(Source data)
= Beginning of Section =

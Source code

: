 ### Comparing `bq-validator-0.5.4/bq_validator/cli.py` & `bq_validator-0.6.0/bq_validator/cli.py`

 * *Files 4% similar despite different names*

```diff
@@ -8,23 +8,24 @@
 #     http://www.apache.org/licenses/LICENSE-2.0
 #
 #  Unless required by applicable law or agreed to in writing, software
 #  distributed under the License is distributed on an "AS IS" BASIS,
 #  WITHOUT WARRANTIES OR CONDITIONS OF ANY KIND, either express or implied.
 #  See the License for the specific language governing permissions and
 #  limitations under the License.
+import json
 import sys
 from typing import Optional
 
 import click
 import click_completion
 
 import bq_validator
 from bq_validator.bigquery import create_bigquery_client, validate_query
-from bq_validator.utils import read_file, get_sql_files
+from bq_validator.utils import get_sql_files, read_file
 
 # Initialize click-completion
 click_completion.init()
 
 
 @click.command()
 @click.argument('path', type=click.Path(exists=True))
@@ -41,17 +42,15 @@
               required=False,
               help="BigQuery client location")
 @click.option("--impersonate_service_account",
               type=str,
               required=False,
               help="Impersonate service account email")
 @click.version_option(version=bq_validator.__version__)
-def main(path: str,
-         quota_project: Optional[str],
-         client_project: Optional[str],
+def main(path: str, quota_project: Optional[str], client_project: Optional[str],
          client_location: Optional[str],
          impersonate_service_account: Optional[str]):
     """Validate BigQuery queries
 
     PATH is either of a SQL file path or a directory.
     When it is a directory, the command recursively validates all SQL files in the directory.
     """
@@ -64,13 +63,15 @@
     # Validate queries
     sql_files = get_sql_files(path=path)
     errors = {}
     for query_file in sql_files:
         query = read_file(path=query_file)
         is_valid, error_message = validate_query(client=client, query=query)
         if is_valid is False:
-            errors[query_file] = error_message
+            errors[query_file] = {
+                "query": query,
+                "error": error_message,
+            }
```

= End of Section =

## The problem
Print out each line of the data exactly.

## Problem solution
Source code

: ### Comparing `bq-validator-0.5.4/bq_validator/cli.py` & `bq_validator-0.6.0/bq_validator/cli.py`

 * *Files 4% similar despite different names*

```diff
@@ -8,23 +8,24 @@
 #     http://www.apache.org/licenses/LICENSE-2.0
 #
 #  Unless required by applicable law or agreed to in writing, software
 #  distributed under the License is distributed on an "AS IS" BASIS,
 #  WITHOUT WARRANTIES OR CONDITIONS OF ANY KIND, either express or implied.
 #  See the License for the specific language governing permissions and
 #  limitations under the License.
+import json
 import sys
 from typing import Optional
 
 import click
 import click_completion
 
 import bq_validator
 from bq_validator.bigquery import create_bigquery_client, validate_query
-from bq_validator.utils import read_file, get_sql_files
+from bq_validator.utils import get_sql_files, read_file
 
 # Initialize click-completion
 click_completion.init()
 
 
 @click.command()
 @click.argument('path', type=click.Path(exists=True))
@@ -41,17 +42,15 @@
               required=False,
               help="BigQuery client location")
 @click.option("--impersonate_service_account",
               type=str,
               required=False,
               help="Impersonate service account email")
 @click.version_option(version=bq_validator.__version__)
-def main(path: str,
-         quota_project: Optional[str],
-         client_project: Optional[str],
+def main(path: str, quota_project: Optional[str], client_project: Optional[str],
          client_location: Optional[str],
          impersonate_service_account: Optional[str]):
     """Validate BigQuery queries
 
     PATH is either of a SQL file path or a directory.
     When it is a directory, the command recursively validates all SQL files in the directory.
     """
@@ -64,13 +63,15 @@
     # Validate queries
     sql_files = get_sql_files(path=path)
     errors = {}
     for query_file in sql_files:
         query = read_file(path=query_file)
         is_valid, error_message = validate_query(client=client, query=query)
         if is_valid is False:
-            errors[query_file] = error_message
+            errors[query_file] = {
+                "query": query,
+                "error": error_message,
+            }
```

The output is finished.